Problem to work on: Write out nothing except the lines of the entries below, from the first through the one containing "(At what time?)", exactly and without pictures.

Saved data entries
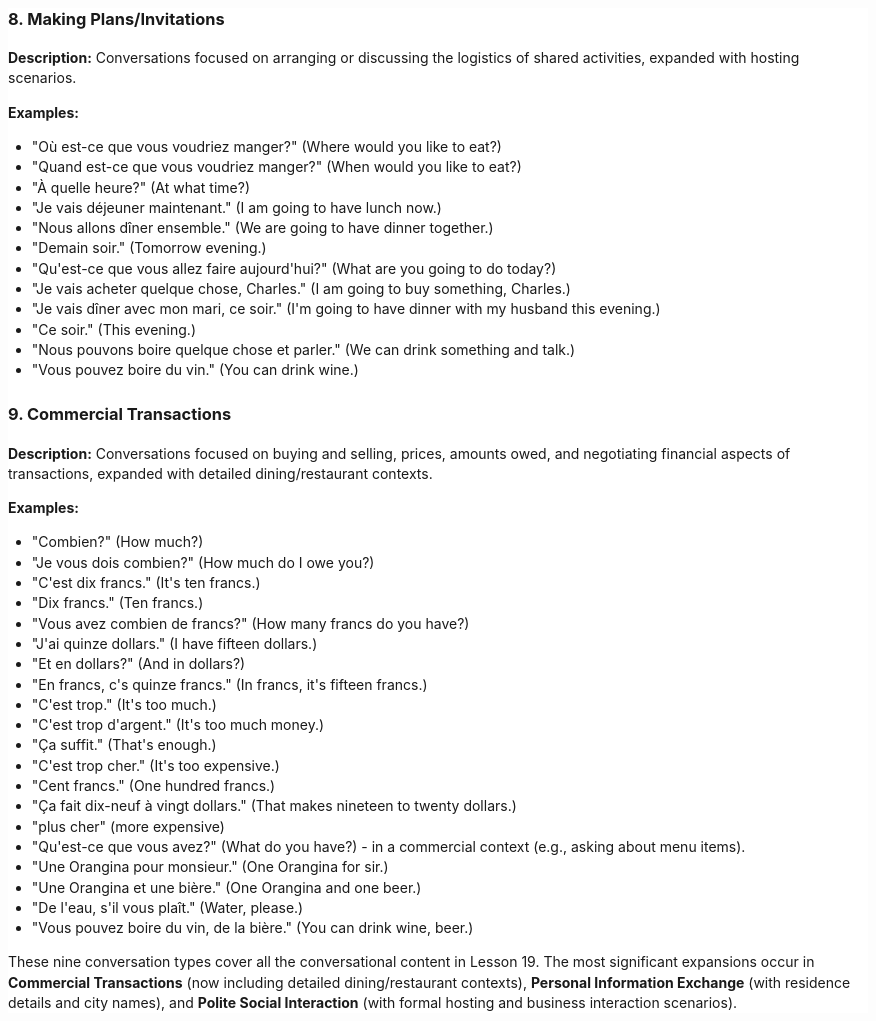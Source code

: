 ### **8. Making Plans/Invitations**

**Description:** Conversations focused on arranging or discussing the logistics of shared activities, expanded with hosting scenarios.

**Examples:**

* "Où est-ce que vous voudriez manger?" (Where would you like to eat?)  
* "Quand est-ce que vous voudriez manger?" (When would you like to eat?)  
* "À quelle heure?" (At what time?)  
* "Je vais déjeuner maintenant." (I am going to have lunch now.)  
* "Nous allons dîner ensemble." (We are going to have dinner together.)  
* "Demain soir." (Tomorrow evening.)  
* "Qu'est-ce que vous allez faire aujourd'hui?" (What are you going to do today?)  
* "Je vais acheter quelque chose, Charles." (I am going to buy something, Charles.)  
* "Je vais dîner avec mon mari, ce soir." (I'm going to have dinner with my husband this evening.)  
* "Ce soir." (This evening.)  
* "Nous pouvons boire quelque chose et parler." (We can drink something and talk.)  
* "Vous pouvez boire du vin." (You can drink wine.)

### **9. Commercial Transactions**

**Description:** Conversations focused on buying and selling, prices, amounts owed, and negotiating financial aspects of transactions, expanded with detailed dining/restaurant contexts.

**Examples:**

* "Combien?" (How much?)  
* "Je vous dois combien?" (How much do I owe you?)  
* "C'est dix francs." (It's ten francs.)  
* "Dix francs." (Ten francs.)  
* "Vous avez combien de francs?" (How many francs do you have?)  
* "J'ai quinze dollars." (I have fifteen dollars.)  
* "Et en dollars?" (And in dollars?)  
* "En francs, c's quinze francs." (In francs, it's fifteen francs.)  
* "C'est trop." (It's too much.)  
* "C'est trop d'argent." (It's too much money.)  
* "Ça suffit." (That's enough.)  
* "C'est trop cher." (It's too expensive.)  
* "Cent francs." (One hundred francs.)  
* "Ça fait dix-neuf à vingt dollars." (That makes nineteen to twenty dollars.)  
* "plus cher" (more expensive)  
* "Qu'est-ce que vous avez?" (What do you have?) - in a commercial context (e.g., asking about menu items).  
* "Une Orangina pour monsieur." (One Orangina for sir.)  
* "Une Orangina et une bière." (One Orangina and one beer.)  
* "De l'eau, s'il vous plaît." (Water, please.)  
* "Vous pouvez boire du vin, de la bière." (You can drink wine, beer.)

These nine conversation types cover all the conversational content in Lesson 19. The most significant expansions occur in **Commercial Transactions** (now including detailed dining/restaurant contexts), **Personal Information Exchange** (with residence details and city names), and **Polite Social Interaction** (with formal hosting and business interaction scenarios).
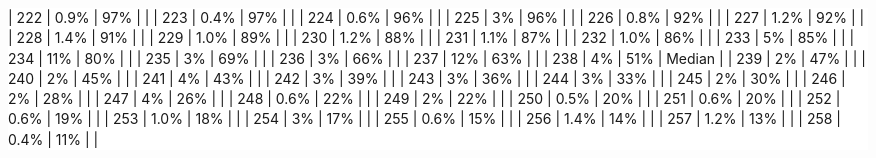| 222 | 0.9% | 97% |  |
| 223 | 0.4% | 97% |  |
| 224 | 0.6% | 96% |  |
| 225 | 3% | 96% |  |
| 226 | 0.8% | 92% |  |
| 227 | 1.2% | 92% |  |
| 228 | 1.4% | 91% |  |
| 229 | 1.0% | 89% |  |
| 230 | 1.2% | 88% |  |
| 231 | 1.1% | 87% |  |
| 232 | 1.0% | 86% |  |
| 233 | 5% | 85% |  |
| 234 | 11% | 80% |  |
| 235 | 3% | 69% |  |
| 236 | 3% | 66% |  |
| 237 | 12% | 63% |  |
| 238 | 4% | 51% | Median |
| 239 | 2% | 47% |  |
| 240 | 2% | 45% |  |
| 241 | 4% | 43% |  |
| 242 | 3% | 39% |  |
| 243 | 3% | 36% |  |
| 244 | 3% | 33% |  |
| 245 | 2% | 30% |  |
| 246 | 2% | 28% |  |
| 247 | 4% | 26% |  |
| 248 | 0.6% | 22% |  |
| 249 | 2% | 22% |  |
| 250 | 0.5% | 20% |  |
| 251 | 0.6% | 20% |  |
| 252 | 0.6% | 19% |  |
| 253 | 1.0% | 18% |  |
| 254 | 3% | 17% |  |
| 255 | 0.6% | 15% |  |
| 256 | 1.4% | 14% |  |
| 257 | 1.2% | 13% |  |
| 258 | 0.4% | 11% |  |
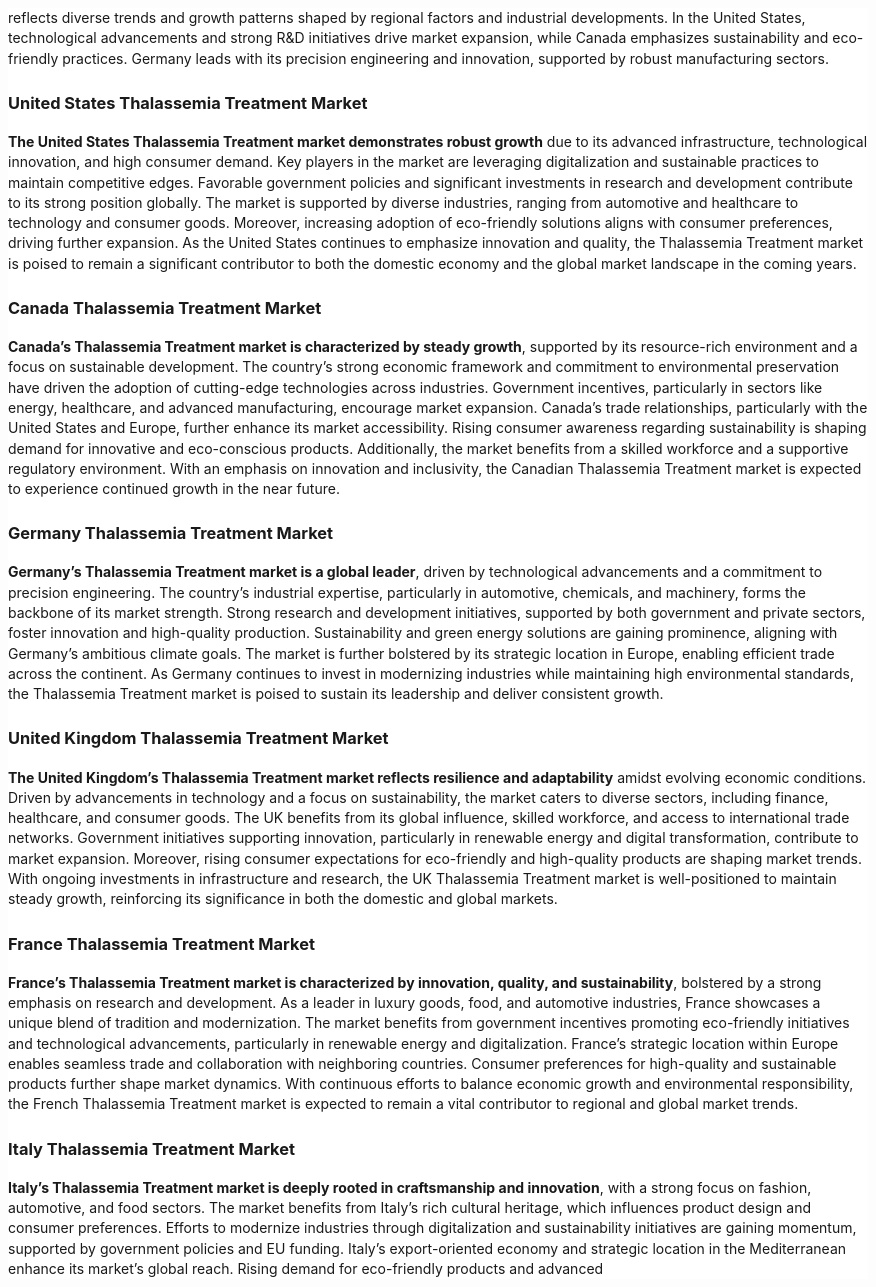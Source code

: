 reflects diverse trends and growth patterns shaped by regional factors and industrial developments. In the United States, technological advancements and strong R&amp;D initiatives drive market expansion, while Canada emphasizes sustainability and eco-friendly practices. Germany leads with its precision engineering and innovation, supported by robust manufacturing sectors.</span></em></p></blockquote><h3><strong>United States Thalassemia Treatment Market</strong></h3><p><strong>The United States Thalassemia Treatment market demonstrates robust growth</strong> due to its advanced infrastructure, technological innovation, and high consumer demand. Key players in the market are leveraging digitalization and sustainable practices to maintain competitive edges. Favorable government policies and significant investments in research and development contribute to its strong position globally. The market is supported by diverse industries, ranging from automotive and healthcare to technology and consumer goods. Moreover, increasing adoption of eco-friendly solutions aligns with consumer preferences, driving further expansion. As the United States continues to emphasize innovation and quality, the Thalassemia Treatment market is poised to remain a significant contributor to both the domestic economy and the global market landscape in the coming years.</p><h3><strong>Canada Thalassemia Treatment Market</strong></h3><p><strong>Canada&rsquo;s Thalassemia Treatment market is characterized by steady growth</strong>, supported by its resource-rich environment and a focus on sustainable development. The country&rsquo;s strong economic framework and commitment to environmental preservation have driven the adoption of cutting-edge technologies across industries. Government incentives, particularly in sectors like energy, healthcare, and advanced manufacturing, encourage market expansion. Canada&rsquo;s trade relationships, particularly with the United States and Europe, further enhance its market accessibility. Rising consumer awareness regarding sustainability is shaping demand for innovative and eco-conscious products. Additionally, the market benefits from a skilled workforce and a supportive regulatory environment. With an emphasis on innovation and inclusivity, the Canadian Thalassemia Treatment market is expected to experience continued growth in the near future.</p><h3><strong>Germany Thalassemia Treatment Market</strong></h3><p><strong>Germany&rsquo;s Thalassemia Treatment market is a global leader</strong>, driven by technological advancements and a commitment to precision engineering. The country&rsquo;s industrial expertise, particularly in automotive, chemicals, and machinery, forms the backbone of its market strength. Strong research and development initiatives, supported by both government and private sectors, foster innovation and high-quality production. Sustainability and green energy solutions are gaining prominence, aligning with Germany&rsquo;s ambitious climate goals. The market is further bolstered by its strategic location in Europe, enabling efficient trade across the continent. As Germany continues to invest in modernizing industries while maintaining high environmental standards, the Thalassemia Treatment market is poised to sustain its leadership and deliver consistent growth.</p><h3><strong>United Kingdom Thalassemia Treatment Market</strong></h3><p><strong>The United Kingdom&rsquo;s Thalassemia Treatment market reflects resilience and adaptability</strong> amidst evolving economic conditions. Driven by advancements in technology and a focus on sustainability, the market caters to diverse sectors, including finance, healthcare, and consumer goods. The UK benefits from its global influence, skilled workforce, and access to international trade networks. Government initiatives supporting innovation, particularly in renewable energy and digital transformation, contribute to market expansion. Moreover, rising consumer expectations for eco-friendly and high-quality products are shaping market trends. With ongoing investments in infrastructure and research, the UK Thalassemia Treatment market is well-positioned to maintain steady growth, reinforcing its significance in both the domestic and global markets.</p><h3><strong>France Thalassemia Treatment Market</strong></h3><p><strong>France&rsquo;s Thalassemia Treatment market is characterized by innovation, quality, and sustainability</strong>, bolstered by a strong emphasis on research and development. As a leader in luxury goods, food, and automotive industries, France showcases a unique blend of tradition and modernization. The market benefits from government incentives promoting eco-friendly initiatives and technological advancements, particularly in renewable energy and digitalization. France&rsquo;s strategic location within Europe enables seamless trade and collaboration with neighboring countries. Consumer preferences for high-quality and sustainable products further shape market dynamics. With continuous efforts to balance economic growth and environmental responsibility, the French Thalassemia Treatment market is expected to remain a vital contributor to regional and global market trends.</p><h3><strong>Italy Thalassemia Treatment Market</strong></h3><p><strong>Italy&rsquo;s Thalassemia Treatment market is deeply rooted in craftsmanship and innovation</strong>, with a strong focus on fashion, automotive, and food sectors. The market benefits from Italy&rsquo;s rich cultural heritage, which influences product design and consumer preferences. Efforts to modernize industries through digitalization and sustainability initiatives are gaining momentum, supported by government policies and EU funding. Italy&rsquo;s export-oriented economy and strategic location in the Mediterranean enhance its market&rsquo;s global reach. Rising demand for eco-friendly products and advanced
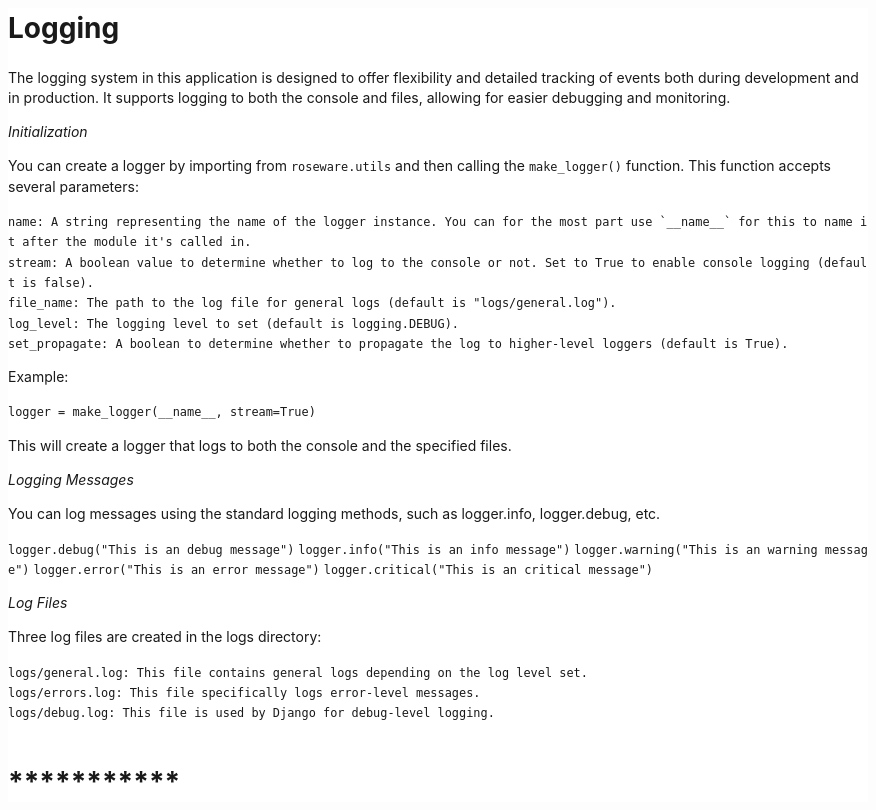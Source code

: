 # Logging

The logging system in this application is designed to offer flexibility and detailed tracking of events both during development and in production. It supports logging to both the console and files, allowing for easier debugging and monitoring.

_Initialization_

You can create a logger by importing from `roseware.utils` and then calling the `make_logger()` function. This function accepts several parameters:

    name: A string representing the name of the logger instance. You can for the most part use `__name__` for this to name it after the module it's called in.
    stream: A boolean value to determine whether to log to the console or not. Set to True to enable console logging (default is false).
    file_name: The path to the log file for general logs (default is "logs/general.log").
    log_level: The logging level to set (default is logging.DEBUG).
    set_propagate: A boolean to determine whether to propagate the log to higher-level loggers (default is True).

Example:

`logger = make_logger(__name__, stream=True)`

This will create a logger that logs to both the console and the specified files.

_Logging Messages_

You can log messages using the standard logging methods, such as logger.info, logger.debug, etc.

`logger.debug("This is an debug message")`
`logger.info("This is an info message")`
`logger.warning("This is an warning message")`
`logger.error("This is an error message")`
`logger.critical("This is an critical message")`

_Log Files_

Three log files are created in the logs directory:

    logs/general.log: This file contains general logs depending on the log level set.
    logs/errors.log: This file specifically logs error-level messages.
    logs/debug.log: This file is used by Django for debug-level logging.

# **\*\*\*\***\*\*\***\*\*\*\***

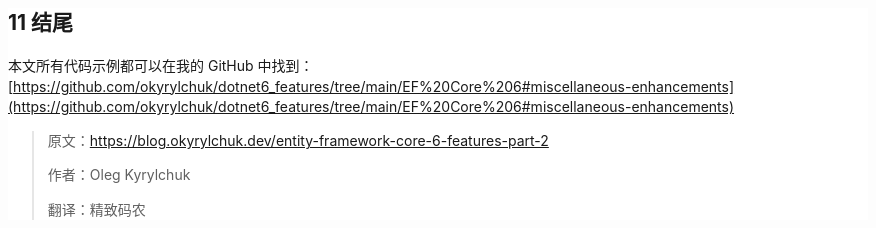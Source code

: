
 ```csharp
```

## 11 结尾

本文所有代码示例都可以在我的 GitHub 中找到：[https://github.com/okyrylchuk/dotnet6_features/tree/main/EF%20Core%206#miscellaneous-enhancements](https://github.com/okyrylchuk/dotnet6_features/tree/main/EF%20Core%206#miscellaneous-enhancements)

> 原文：https://blog.okyrylchuk.dev/entity-framework-core-6-features-part-2
>
> 作者：Oleg Kyrylchuk
>
> 翻译：精致码农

Task response:
Source code

: ### **8. Making Plans/Invitations**

**Description:** Conversations focused on arranging or discussing the logistics of shared activities, expanded with hosting scenarios.

**Examples:**

* "Où est-ce que vous voudriez manger?" (Where would you like to eat?)  
* "Quand est-ce que vous voudriez manger?" (When would you like to eat?)  
* "À quelle heure?" (At what time?)  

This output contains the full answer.